Selon l'enquête, Harp a retardé à plusieurs reprises la remise des documents requis après être devenue officiellement employée de la Maison-Blanche lors du retour de Trump au pouvoir en janvier 2025. Ses raisons restent inconnues. Les inquiétudes ont finalement atteint le bureau du conseiller juridique de la présidence et les responsables de la sécurité; Trump est alors intervenu avant que Harp remplisse les formulaires et obtienne son habilitation ces derniers mois, d'après une source.
Un haut responsable de la Maison-Blanche a indiqué à MS NOW que Harp avait reçu plusieurs prolongations en raison de la longueur de la procédure. Le formulaire fédéral SF-86 demande des renseignements sur les domiciles, les finances et les contacts étrangers et déclenche une enquête d'antécédents. Le reportage n'affirme pas que Harp ait mal géré des informations classifiées et ne précise pas quels éléments sensibles, le cas échéant, elle aurait vus auparavant.

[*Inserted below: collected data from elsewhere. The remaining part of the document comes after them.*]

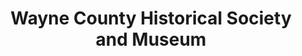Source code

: ---
layout: repo
title: "Wayne County Historical Society and Museum"
id: 11652
permalink: repos/11652/
---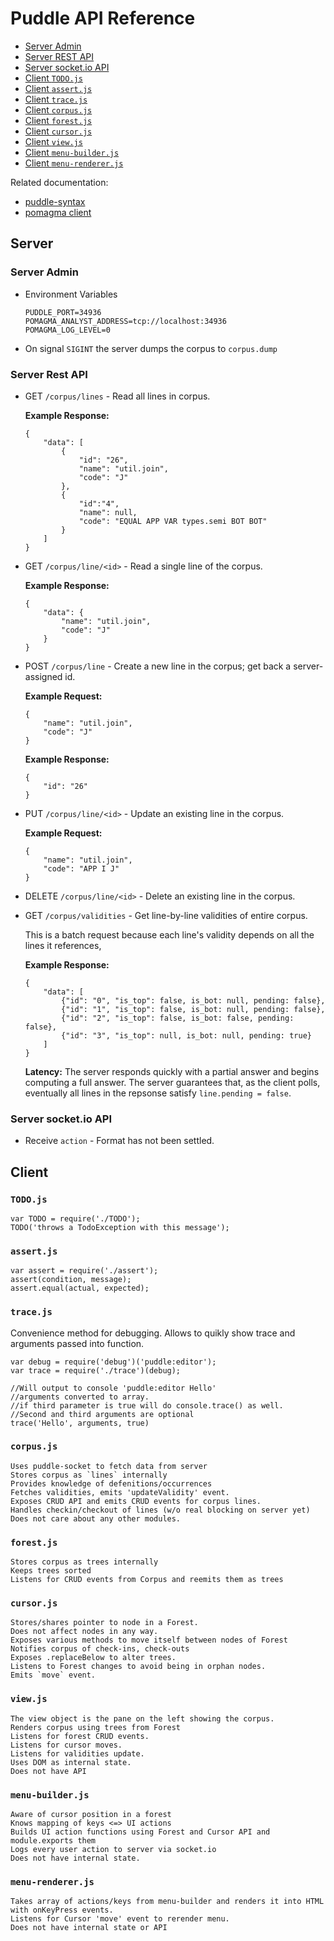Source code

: # Puddle API Reference

* [Server Admin](#server-admin)
* [Server REST API](#server-rest)
* [Server socket.io API](#server-socketio)
* [Client `TODO.js`](#todojs)
* [Client `assert.js`](#assertjs)
* [Client `trace.js`](#tracejs)
* [Client `corpus.js`](#corpusjs)
* [Client `forest.js`](#forestjs)
* [Client `cursor.js`](#cursorjs)
* [Client `view.js`](#viewjs)
* [Client `menu-builder.js`](#menubuilder)
* [Client `menu-renderer.js`](#menurenderer)

Related documentation:

* [puddle-syntax](https://github.com/pomagma/puddle-syntax)
* [pomagma client](https://github.com/pomagma/blob/master/doc/client.md)

## Server

### Server Admin <a name="server-admin"/>

-   Environment Variables

        PUDDLE_PORT=34936
        POMAGMA_ANALYST_ADDRESS=tcp://localhost:34936
        POMAGMA_LOG_LEVEL=0

-   On signal `SIGINT` the server dumps the corpus to `corpus.dump`

### Server Rest API <a name="server-rest"/>

-   GET `/corpus/lines` - Read all lines in corpus.

    **Example Response:**

        {
            "data": [
                {
                    "id": "26",
                    "name": "util.join",
                    "code": "J"
                },
                {
                    "id":"4",
                    "name": null,
                    "code": "EQUAL APP VAR types.semi BOT BOT"
                }
            ]
        }

-   GET `/corpus/line/<id>` - Read a single line of the corpus.

    **Example Response:**

        {
            "data": {
                "name": "util.join",
                "code": "J"
            }
        }

-   POST `/corpus/line` - Create a new line in the corpus;
    get back a server-assigned id.

    **Example Request:**

        {
            "name": "util.join",
            "code": "J"
        }

    **Example Response:**

        {
            "id": "26"
        }

-   PUT `/corpus/line/<id>` - Update an existing line in the corpus.

    **Example Request:**

        {
            "name": "util.join",
            "code": "APP I J"
        }

-   DELETE `/corpus/line/<id>` - Delete an existing line in the corpus.

-   GET `/corpus/validities` - Get line-by-line validities of entire corpus.

    This is a batch request because
    each line's validity depends on all the lines it references,


    **Example Response:**

        {
            "data": [
                {"id": "0", "is_top": false, is_bot: null, pending: false},
                {"id": "1", "is_top": false, is_bot: null, pending: false},
                {"id": "2", "is_top": false, is_bot: false, pending: false},
                {"id": "3", "is_top": null, is_bot: null, pending: true}
            ]
        }

    **Latency:**
    The server responds quickly with a partial answer and begins computing
    a full answer.
    The server guarantees that, as the client polls,
    eventually all lines in the repsonse satisfy `line.pending = false`.

### Server socket.io API <a name="server-socketio"/>

- Receive `action` - Format has not been settled.


## Client <a name="client"/>

### `TODO.js` <a name="todojs"/>

    var TODO = require('./TODO');
    TODO('throws a TodoException with this message');

### `assert.js` <a name="assertjs"/>

    var assert = require('./assert');
    assert(condition, message);
    assert.equal(actual, expected);

### `trace.js` <a name="tracejs"/>

Convenience method for debugging.
Allows to quikly show trace and arguments passed into function.

    var debug = require('debug')('puddle:editor');
    var trace = require('./trace')(debug);
    
    //Will output to console 'puddle:editor Hello'
    //arguments converted to array.
    //if third parameter is true will do console.trace() as well. 
    //Second and third arguments are optional
    trace('Hello', arguments, true)
    

### `corpus.js` <a name="corpusjs"/>
	
    Uses puddle-socket to fetch data from server
    Stores corpus as `lines` internally
    Provides knowledge of defenitions/occurrences
    Fetches validities, emits 'updateValidity' event.
    Exposes CRUD API and emits CRUD events for corpus lines.
    Handles checkin/checkout of lines (w/o real blocking on server yet)
    Does not care about any other modules.
	

### `forest.js` <a name="forestjs"/>

    Stores corpus as trees internally
    Keeps trees sorted
    Listens for CRUD events from Corpus and reemits them as trees


### `cursor.js` <a name="cursorjs"/>
	
    Stores/shares pointer to node in a Forest.
    Does not affect nodes in any way.
    Exposes various methods to move itself between nodes of Forest
    Notifies corpus of check-ins, check-outs
    Exposes .replaceBelow to alter trees.
    Listens to Forest changes to avoid being in orphan nodes.
    Emits `move` event.


### `view.js` <a name="viewjs"/>

    The view object is the pane on the left showing the corpus.
    Renders corpus using trees from Forest
    Listens for forest CRUD events.
    Listens for cursor moves.
    Listens for validities update.	
    Uses DOM as internal state.
    Does not have API   


### `menu-builder.js` <a name="menubuilder"/>
 
    Aware of cursor position in a forest
    Knows mapping of keys <=> UI actions
    Builds UI action functions using Forest and Cursor API and module.exports them	 
    Logs every user action to server via socket.io
    Does not have internal state.


### `menu-renderer.js` <a name="menurenderer"/> 

    Takes array of actions/keys from menu-builder and renders it into HTML with onKeyPress events.
    Listens for Cursor 'move' event to rerender menu.
    Does not have internal state or API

L'inquiétude porte surtout sur sa proximité exceptionnelle avec le président. Assistante spéciale et assistante exécutive, elle accompagne régulièrement Trump et contribue à choisir les articles imprimés, les sondages et les messages qui lui sont présentés. CBS News et le New York Times l'ont décrite comme une intermédiaire qui rédige des publications sur les réseaux sociaux, voyage avec le président et travaille largement en dehors de la hiérarchie traditionnelle.
MS NOW rapporte que des responsables avaient soulevé des préoccupations internes et que les efforts de cadres supérieurs pour réduire son accès permanent avaient échoué. Le Guardian estime que ces révélations relancent les questions sur le contrôle d'une collaboratrice susceptible d'entendre des conversations très sensibles. L'ancien conseiller de la Maison-Blanche David Axelrod a jugé que, si les faits sont exacts, ils posent un grave problème de sécurité nationale.
La porte-parole Karoline Leavitt a répondu que Harp dispose d'une habilitation comme les autres employés et demeure un membre loyal et efficace de l'équipe Trump. Harp n'a pas apporté de réponse séparée dans les articles consultés. L'administration doit maintenant expliquer quel accès elle possédait durant la période signalée, pourquoi les prolongations ont duré si longtemps et quelles protections existaient avant la fin de l'enquête fédérale.